ABD askerleri, 25 Ağustos 2003’te protesto gösterisi yapan Sadr Şehri’nin işçi sınıfı mahallesinden Şii Müslümanların yanından geçiyor
(AFP/Getty)
Bir yıldan biraz daha uzun bir süre sonra, aynı şehirde hava kararmıştı, ancak artık hain bir yoldan erişilebiliyordu ve bu yol, halihazırda birkaç yabancı gazeteciyi yakalamış olan adam kaçıranları kandırma umuduyla, açık Arapça gazetelerin arkasında oturuyorduk.
ABD güçlerinin İmam Ali Camii çevresinde Mukteda El Sadr’ın Mehdi Ordusu’na karşı savaştığı o Ağustos ayından görüntüler akıllarda kalıyor. Bağdatlı yoksul bir sivil Şii aile, Necef’in geniş ve savaştan zarar görmüş kutsal toprakları olan Wadi el Salam mezarlığında, bir akrabasını ve onun iki çocuğunu toprağa verdi.
Bir ABD savaş uçağı birkaç yüz metre uzağa bir füze fırlatarak şiddetli bir patlamaya neden olurken, bir mezar kazıcı daha fazla saldırıyı caydırmak umuduyla çaresizce başının üzerinde beyaz bir çarşaf salladı. Ölen kişinin 59 yaşındaki kuzeni Alawi Lafi, “Irak’ı kimin kontrol ettiğini bilmiyorum. Bize güvenlik ve istikrar vermesi için Allah’a dua ediyoruz.”
Bir şeriat mahkeme salonunda, üç hafta süren çatışmalarda huzursuz bir ateşkesin ardından kararmış, garip bir şekilde şişmiş, çürüyen ve kimliği belirsiz 15 ceset gösterildi.
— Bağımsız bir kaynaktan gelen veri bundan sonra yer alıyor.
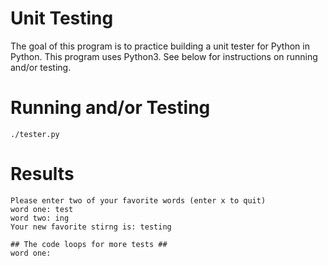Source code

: # Unit Testing
The goal of this program is to practice building a unit tester for
Python in Python. This program uses Python3. See below for instructions
on running and/or testing.


# Running and/or Testing
    ./tester.py


# Results
    Please enter two of your favorite words (enter x to quit)
    word one: test
    word two: ing
    Your new favorite stirng is: testing
    
    ## The code loops for more tests ##
    word one: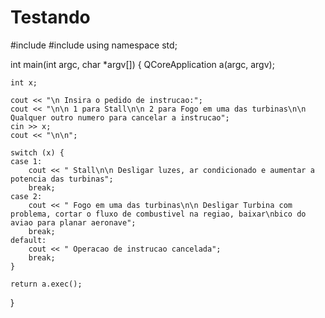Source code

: Testando
========
#include <QCoreApplication>
#include <iostream>
using namespace std;

int main(int argc, char *argv[])
{
    QCoreApplication a(argc, argv);

    int x;

    cout << "\n Insira o pedido de instrucao:";
    cout << "\n\n 1 para Stall\n\n 2 para Fogo em uma das turbinas\n\n Qualquer outro numero para cancelar a instrucao";
    cin >> x;
    cout << "\n\n";

    switch (x) {
    case 1:
        cout << " Stall\n\n Desligar luzes, ar condicionado e aumentar a potencia das turbinas";
        break;
    case 2:
        cout << " Fogo em uma das turbinas\n\n Desligar Turbina com problema, cortar o fluxo de combustivel na regiao, baixar\nbico do aviao para planar aeronave";
        break;
    default:
        cout << " Operacao de instrucao cancelada";
        break;
    }

    return a.exec();
}
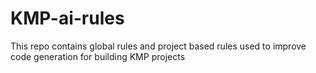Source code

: # KMP-ai-rules
This repo contains global rules and project based rules used to improve code generation for building KMP projects
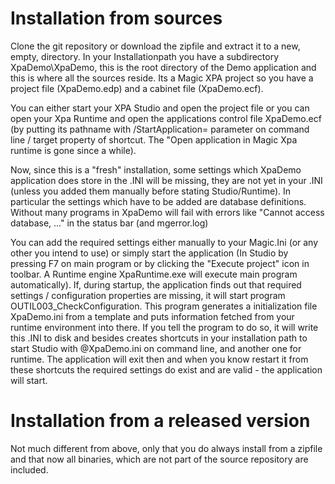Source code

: # Installation from sources
Clone the git repository or download the zipfile and extract it to a new, empty, directory.  In your Installationpath you have a subdirectory XpaDemo\XpaDemo, this is the root directory of the Demo application and this is where all the sources reside. Its a Magic XPA project so you have a project file (XpaDemo.edp) and a cabinet file (XpaDemo.ecf).  

You can either start your XPA Studio and open the project file or you can open your Xpa Runtime and open the applications control file XpaDemo.ecf (by putting its pathname with /StartApplication= parameter on command line / target property of shortcut. The "Open application in Magic Xpa runtime is gone since a while).  

Now, since this is a "fresh" installation, some settings which XpaDemo application does store in the .INI will be missing, they are not yet in your .INI (unless you added them manually before stating Studio/Runtime). In particular the settings which have to be added are database definitions. Without many programs in XpaDemo will fail with errors like "Cannot access database, ..." in the status bar (and mgerror.log)  

You can add the required settings either manually to your Magic.Ini (or any other you intend to use) or simply start the application (In Studio by pressing F7 on main program or by clicking the "Execute project" icon in toolbar. A Runtime engine XpaRuntime.exe will execute main program automatically). If, during startup, the application finds out that required settings / configuration properties are missing, it will start program OUTIL003_CheckConfiguration. This program generates a initialization
file XpaDemo.ini from a template and puts information fetched from your runtime environment into there. If you tell the program to do so, it will write this .INI to disk and besides creates shortcuts in your installation path to start Studio with @XpaDemo.ini on command line, and another one for runtime. The application will exit then and when you know restart it from these
shortcuts the required settings do exist and are valid - the application will start.  

# Installation from a released version
Not much different from above, only that you do always install from a zipfile and that now all binaries, which are not part of the source repository are included.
Bağdat’a geri döndüğümüzde, en az 14 ibadet eden kişinin ölümüne neden olan ve Hıristiyanların şehirden neredeyse tamamen kaçacağının habercisi olan eş zamanlı bombalı intihar saldırıları dalgasının ardından harap Ermeni kilisesinden arkadan duman yükselirken itfaiyeciler alevleri söndürdü.
Irak’ı bekleyen şey “güvenlik ve istikrar” değildi; The Independent’ın Orta Doğu muhabiri Robert Fisk’in savaş başlamadan önce tahmin ettiği gibi, Sünniler ve Şiiler arasındaki kanlı iç çatışma da dahil olmak üzere şiddet çok daha kötüye gidecekti.
2 Nisan 2003’te yanan petrol hendeklerinden yükselen duman Bağdat’ı kaplıyor
(AFP/Getty)
O zamana kadar Kudüs üssüme dönmüştüm. İçin Bağımsızsavaşla ilgili haberler her zamanki gibi Irak gezileri benim birkaç haftalık iki görevimden çok daha uzun süreli olanların elindeydi: Fisk’in kendisi, Patrick Cockburn, Kim Sengupta, ama aynı zamanda Phil Reeves, Andrew Buncombe ve Justin Huggler dahil.
19 Mart 2003’te, Avam Kamarası’nın savaş için oy kullanmasının ertesi günü ve savaşın başlamasından bir gün önce, The Independent’ın başyazısı, Blair’in konuşmasını övdü ve önceki gün Saddam Hüseyin’in savaştığı varsayımını yaygınlaştırdı – ancak, daha sonra kanıtlayacağı gibi, yanlıştı. KİS.
Ancak, “savaş önlenebilir olduğu sürece, buna karşı çıktık” ve artık umulabilecek tek şeyin hızlı bir son, asgari kayıplar, Irak’ta savaş sonrası toptan yeniden yapılanma ve bugün olduğundan bile daha zor olduğunu söyledi. o zamanlar İsrail-Filistin çatışmasının adil bir şekilde sona ermesiydi.
“Uzun süren kanlı bir çatışmanın yine de ödemeye değmeyecek bir bedel olabileceğini” kehanet niteliğinde ekledi.